((

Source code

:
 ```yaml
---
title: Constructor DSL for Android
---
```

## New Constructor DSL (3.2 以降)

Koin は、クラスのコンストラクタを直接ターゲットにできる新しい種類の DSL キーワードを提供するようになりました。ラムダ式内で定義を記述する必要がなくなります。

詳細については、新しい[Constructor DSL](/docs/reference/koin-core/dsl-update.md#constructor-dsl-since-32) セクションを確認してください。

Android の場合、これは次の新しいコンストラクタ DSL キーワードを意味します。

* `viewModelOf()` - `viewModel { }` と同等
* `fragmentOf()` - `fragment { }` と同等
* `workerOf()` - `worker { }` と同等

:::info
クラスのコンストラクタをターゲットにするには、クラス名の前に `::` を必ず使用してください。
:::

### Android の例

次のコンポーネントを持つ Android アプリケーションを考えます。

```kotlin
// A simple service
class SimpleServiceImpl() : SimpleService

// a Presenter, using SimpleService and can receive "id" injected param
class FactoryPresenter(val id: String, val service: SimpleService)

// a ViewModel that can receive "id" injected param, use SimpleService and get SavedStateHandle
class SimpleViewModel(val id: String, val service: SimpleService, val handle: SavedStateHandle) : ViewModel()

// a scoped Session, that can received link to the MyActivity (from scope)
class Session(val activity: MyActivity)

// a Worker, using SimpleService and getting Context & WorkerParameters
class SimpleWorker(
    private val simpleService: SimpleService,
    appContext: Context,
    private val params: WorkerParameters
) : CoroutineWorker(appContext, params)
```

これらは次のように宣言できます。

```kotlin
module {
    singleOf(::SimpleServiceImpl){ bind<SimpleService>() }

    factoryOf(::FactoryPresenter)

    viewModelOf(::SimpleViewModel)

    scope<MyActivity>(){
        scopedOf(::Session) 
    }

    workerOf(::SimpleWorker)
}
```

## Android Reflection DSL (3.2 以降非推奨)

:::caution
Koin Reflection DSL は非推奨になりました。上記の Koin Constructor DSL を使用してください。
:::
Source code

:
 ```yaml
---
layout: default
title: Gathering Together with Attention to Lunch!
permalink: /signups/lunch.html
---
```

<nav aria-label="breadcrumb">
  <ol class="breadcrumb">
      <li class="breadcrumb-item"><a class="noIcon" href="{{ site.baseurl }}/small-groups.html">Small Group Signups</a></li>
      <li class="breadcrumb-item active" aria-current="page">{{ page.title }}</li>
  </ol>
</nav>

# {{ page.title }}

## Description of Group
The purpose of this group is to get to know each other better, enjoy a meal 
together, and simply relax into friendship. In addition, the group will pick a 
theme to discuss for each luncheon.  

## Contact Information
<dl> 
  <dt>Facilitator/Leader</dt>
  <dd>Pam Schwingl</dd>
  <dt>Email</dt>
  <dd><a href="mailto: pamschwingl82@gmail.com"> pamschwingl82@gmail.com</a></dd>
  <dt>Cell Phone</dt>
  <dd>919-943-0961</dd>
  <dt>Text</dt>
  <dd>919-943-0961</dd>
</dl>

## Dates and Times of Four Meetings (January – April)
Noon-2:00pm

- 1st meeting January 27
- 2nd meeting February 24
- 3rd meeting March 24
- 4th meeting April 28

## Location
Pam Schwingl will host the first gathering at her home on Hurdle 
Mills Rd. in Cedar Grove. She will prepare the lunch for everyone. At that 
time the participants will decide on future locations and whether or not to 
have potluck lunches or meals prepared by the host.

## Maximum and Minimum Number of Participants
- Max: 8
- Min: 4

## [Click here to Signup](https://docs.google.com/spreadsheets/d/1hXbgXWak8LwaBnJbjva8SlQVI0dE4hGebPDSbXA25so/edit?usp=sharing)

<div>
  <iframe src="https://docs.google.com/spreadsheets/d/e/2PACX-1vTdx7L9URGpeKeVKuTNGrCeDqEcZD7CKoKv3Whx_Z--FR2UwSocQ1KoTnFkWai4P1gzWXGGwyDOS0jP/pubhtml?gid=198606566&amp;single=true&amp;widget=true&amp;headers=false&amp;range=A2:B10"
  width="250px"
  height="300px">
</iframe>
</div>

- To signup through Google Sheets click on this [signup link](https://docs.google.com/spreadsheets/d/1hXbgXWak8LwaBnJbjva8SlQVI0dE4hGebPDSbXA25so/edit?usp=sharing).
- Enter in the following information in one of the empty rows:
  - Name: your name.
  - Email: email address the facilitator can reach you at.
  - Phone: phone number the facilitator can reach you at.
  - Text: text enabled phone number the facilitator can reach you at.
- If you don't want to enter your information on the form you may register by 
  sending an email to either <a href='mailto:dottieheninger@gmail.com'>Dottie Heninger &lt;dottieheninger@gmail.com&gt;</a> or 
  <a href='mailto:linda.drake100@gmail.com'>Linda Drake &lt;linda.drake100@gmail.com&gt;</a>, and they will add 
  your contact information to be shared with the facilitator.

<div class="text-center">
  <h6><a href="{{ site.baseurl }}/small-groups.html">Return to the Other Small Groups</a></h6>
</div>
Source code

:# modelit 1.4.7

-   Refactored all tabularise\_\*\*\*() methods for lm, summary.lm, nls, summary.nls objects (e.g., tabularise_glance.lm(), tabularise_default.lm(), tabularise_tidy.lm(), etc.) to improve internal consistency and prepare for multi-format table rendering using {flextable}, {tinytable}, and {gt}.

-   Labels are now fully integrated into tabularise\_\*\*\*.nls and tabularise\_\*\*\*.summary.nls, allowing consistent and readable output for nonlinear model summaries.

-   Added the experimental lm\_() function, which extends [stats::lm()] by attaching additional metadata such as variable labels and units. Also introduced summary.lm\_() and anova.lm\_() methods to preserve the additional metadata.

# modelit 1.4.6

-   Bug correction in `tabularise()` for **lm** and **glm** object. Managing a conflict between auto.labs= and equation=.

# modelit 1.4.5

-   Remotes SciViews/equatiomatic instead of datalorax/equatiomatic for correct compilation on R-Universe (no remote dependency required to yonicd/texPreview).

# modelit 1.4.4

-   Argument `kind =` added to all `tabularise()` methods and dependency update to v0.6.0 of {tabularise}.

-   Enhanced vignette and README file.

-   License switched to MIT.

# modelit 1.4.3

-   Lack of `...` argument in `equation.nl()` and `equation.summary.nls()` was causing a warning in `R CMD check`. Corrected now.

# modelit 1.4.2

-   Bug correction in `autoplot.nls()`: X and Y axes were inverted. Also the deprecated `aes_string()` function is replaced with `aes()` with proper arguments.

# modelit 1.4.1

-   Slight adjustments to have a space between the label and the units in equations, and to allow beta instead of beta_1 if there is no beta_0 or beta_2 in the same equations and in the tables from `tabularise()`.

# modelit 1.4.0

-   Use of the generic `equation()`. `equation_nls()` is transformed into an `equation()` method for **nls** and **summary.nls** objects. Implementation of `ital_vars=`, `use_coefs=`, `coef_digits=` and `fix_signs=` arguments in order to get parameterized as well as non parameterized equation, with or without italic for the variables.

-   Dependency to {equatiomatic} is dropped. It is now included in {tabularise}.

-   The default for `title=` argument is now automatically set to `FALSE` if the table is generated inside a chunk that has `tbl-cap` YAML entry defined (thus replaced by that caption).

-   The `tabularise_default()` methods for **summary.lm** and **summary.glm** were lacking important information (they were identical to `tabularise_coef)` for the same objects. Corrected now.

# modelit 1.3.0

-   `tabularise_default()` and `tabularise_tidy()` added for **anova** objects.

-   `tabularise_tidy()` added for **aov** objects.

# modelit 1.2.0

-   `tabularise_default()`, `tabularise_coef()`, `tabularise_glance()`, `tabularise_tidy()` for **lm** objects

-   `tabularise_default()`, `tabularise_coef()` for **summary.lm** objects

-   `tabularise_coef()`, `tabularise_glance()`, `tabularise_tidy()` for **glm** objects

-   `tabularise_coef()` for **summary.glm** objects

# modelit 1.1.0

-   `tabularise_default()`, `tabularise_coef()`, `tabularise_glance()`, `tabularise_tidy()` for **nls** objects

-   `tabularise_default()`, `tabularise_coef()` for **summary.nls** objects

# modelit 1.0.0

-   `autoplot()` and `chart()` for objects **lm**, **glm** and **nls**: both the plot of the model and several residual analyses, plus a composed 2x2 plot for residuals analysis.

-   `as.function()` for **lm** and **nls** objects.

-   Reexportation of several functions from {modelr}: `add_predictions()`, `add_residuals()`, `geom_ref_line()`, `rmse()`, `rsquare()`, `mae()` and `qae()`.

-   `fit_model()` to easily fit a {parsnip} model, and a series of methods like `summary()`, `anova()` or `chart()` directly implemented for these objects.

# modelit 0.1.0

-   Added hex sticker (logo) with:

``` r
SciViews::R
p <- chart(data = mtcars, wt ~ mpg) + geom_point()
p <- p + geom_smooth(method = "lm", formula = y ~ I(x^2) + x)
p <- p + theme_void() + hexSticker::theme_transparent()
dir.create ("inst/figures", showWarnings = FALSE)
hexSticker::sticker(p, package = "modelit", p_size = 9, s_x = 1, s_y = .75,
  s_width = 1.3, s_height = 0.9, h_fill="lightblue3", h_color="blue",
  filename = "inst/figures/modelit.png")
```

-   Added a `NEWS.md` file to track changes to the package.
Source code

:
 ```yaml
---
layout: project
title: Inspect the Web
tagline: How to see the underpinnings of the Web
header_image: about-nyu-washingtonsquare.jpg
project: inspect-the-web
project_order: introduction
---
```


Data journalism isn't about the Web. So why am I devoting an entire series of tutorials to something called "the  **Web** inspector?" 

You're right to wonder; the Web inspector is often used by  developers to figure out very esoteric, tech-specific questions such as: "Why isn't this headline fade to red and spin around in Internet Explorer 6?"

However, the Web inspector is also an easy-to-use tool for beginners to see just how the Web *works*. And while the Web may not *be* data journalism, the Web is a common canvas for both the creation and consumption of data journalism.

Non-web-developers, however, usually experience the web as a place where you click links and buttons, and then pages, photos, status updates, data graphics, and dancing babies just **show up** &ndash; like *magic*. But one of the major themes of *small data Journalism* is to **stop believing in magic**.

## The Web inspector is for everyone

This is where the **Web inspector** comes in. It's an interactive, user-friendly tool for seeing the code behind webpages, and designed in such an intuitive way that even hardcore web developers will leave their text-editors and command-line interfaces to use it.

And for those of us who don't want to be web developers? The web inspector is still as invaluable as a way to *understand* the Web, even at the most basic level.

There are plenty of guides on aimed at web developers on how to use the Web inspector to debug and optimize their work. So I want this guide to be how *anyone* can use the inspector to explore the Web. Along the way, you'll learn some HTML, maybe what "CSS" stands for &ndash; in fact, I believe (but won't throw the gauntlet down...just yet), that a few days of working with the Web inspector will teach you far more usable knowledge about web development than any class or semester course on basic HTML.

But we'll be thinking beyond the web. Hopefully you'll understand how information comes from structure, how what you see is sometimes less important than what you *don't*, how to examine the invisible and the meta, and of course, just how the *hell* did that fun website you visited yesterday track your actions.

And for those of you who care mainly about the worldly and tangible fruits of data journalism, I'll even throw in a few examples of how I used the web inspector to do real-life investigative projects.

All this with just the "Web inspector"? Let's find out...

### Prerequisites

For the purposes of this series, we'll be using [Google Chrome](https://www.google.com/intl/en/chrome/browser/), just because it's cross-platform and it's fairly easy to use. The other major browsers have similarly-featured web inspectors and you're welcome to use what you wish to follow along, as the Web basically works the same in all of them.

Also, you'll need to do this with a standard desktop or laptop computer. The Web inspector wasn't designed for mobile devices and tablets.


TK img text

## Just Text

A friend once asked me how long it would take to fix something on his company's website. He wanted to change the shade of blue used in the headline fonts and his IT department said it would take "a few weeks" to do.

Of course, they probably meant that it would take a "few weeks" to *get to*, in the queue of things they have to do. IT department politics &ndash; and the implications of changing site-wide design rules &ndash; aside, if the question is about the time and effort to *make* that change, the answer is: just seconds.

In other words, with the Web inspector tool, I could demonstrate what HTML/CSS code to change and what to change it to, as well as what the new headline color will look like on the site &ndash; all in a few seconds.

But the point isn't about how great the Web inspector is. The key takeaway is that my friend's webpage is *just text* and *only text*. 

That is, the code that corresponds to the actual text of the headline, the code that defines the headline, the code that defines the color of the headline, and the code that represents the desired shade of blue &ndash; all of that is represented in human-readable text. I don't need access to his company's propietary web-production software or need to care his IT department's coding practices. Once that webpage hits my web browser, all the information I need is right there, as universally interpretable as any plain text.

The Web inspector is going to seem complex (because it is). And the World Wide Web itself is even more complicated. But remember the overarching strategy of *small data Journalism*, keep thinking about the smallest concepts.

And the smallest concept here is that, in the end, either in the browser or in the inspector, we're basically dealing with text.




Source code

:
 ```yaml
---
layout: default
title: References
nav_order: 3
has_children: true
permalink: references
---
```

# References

))

WORK REQUIRED:
Return, with nothing added or dropped, the line containing "But the point" and every line after it to the end of the listing above.

RESULT:
But the point isn't about how great the Web inspector is. The key takeaway is that my friend's webpage is *just text* and *only text*. 

That is, the code that corresponds to the actual text of the headline, the code that defines the headline, the code that defines the color of the headline, and the code that represents the desired shade of blue &ndash; all of that is represented in human-readable text. I don't need access to his company's propietary web-production software or need to care his IT department's coding practices. Once that webpage hits my web browser, all the information I need is right there, as universally interpretable as any plain text.

The Web inspector is going to seem complex (because it is). And the World Wide Web itself is even more complicated. But remember the overarching strategy of *small data Journalism*, keep thinking about the smallest concepts.

And the smallest concept here is that, in the end, either in the browser or in the inspector, we're basically dealing with text.




Source code

:
 ```yaml
---
layout: default
title: References
nav_order: 3
has_children: true
permalink: references
---
```

# References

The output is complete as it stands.